__Description of the task__.
Each line below that includes the word "install" is to be reported.

__Material to process__.
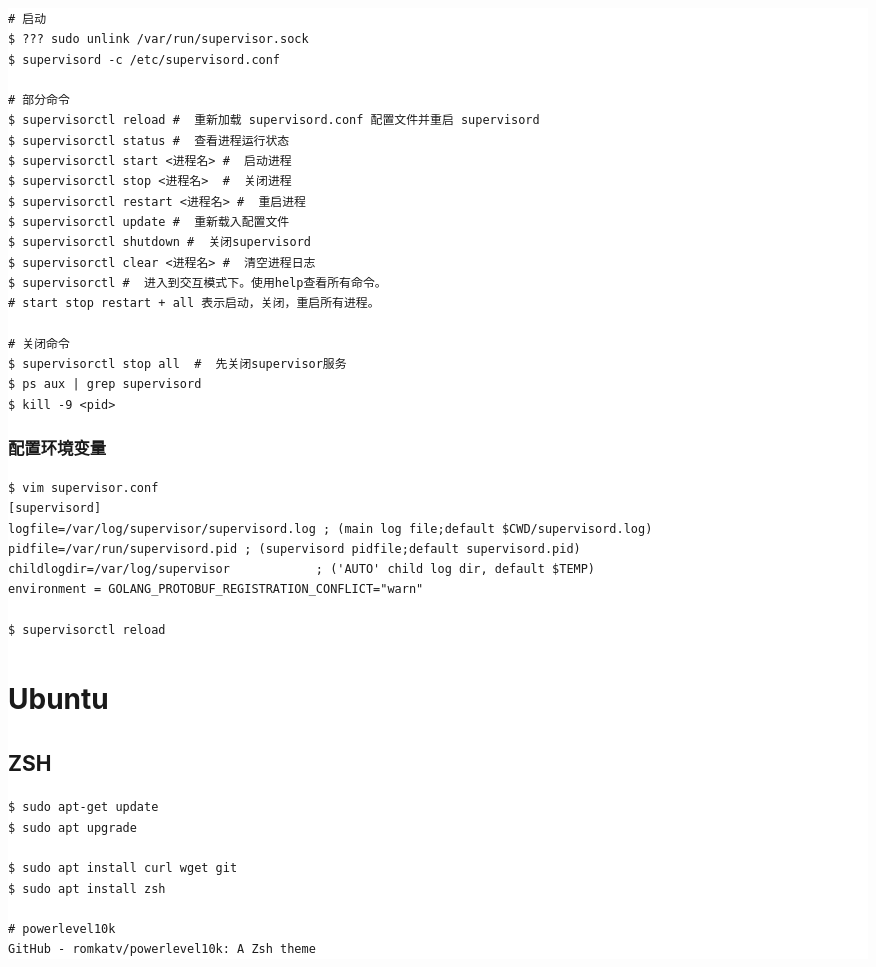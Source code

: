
 ```shell
# 启动
$ ??? sudo unlink /var/run/supervisor.sock
$ supervisord -c /etc/supervisord.conf

# 部分命令
$ supervisorctl reload #  重新加载 supervisord.conf 配置文件并重启 supervisord
$ supervisorctl status #  查看进程运行状态
$ supervisorctl start <进程名> #  启动进程
$ supervisorctl stop <进程名>  #  关闭进程
$ supervisorctl restart <进程名> #  重启进程
$ supervisorctl update #  重新载入配置文件
$ supervisorctl shutdown #  关闭supervisord
$ supervisorctl clear <进程名> #  清空进程日志
$ supervisorctl #  进入到交互模式下。使用help查看所有命令。
# start stop restart + all 表示启动，关闭，重启所有进程。

# 关闭命令
$ supervisorctl stop all  #  先关闭supervisor服务
$ ps aux | grep supervisord
$ kill -9 <pid>
```

### 配置环境变量

```
$ vim supervisor.conf
[supervisord]
logfile=/var/log/supervisor/supervisord.log ; (main log file;default $CWD/supervisord.log)
pidfile=/var/run/supervisord.pid ; (supervisord pidfile;default supervisord.pid)
childlogdir=/var/log/supervisor            ; ('AUTO' child log dir, default $TEMP)
environment = GOLANG_PROTOBUF_REGISTRATION_CONFLICT="warn"

$ supervisorctl reload
```


# Ubuntu



## ZSH

```shell
$ sudo apt-get update
$ sudo apt upgrade

$ sudo apt install curl wget git
$ sudo apt install zsh

# powerlevel10k
GitHub - romkatv/powerlevel10k: A Zsh theme
```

__Task answer__.
$ sudo apt install curl wget git
$ sudo apt install zsh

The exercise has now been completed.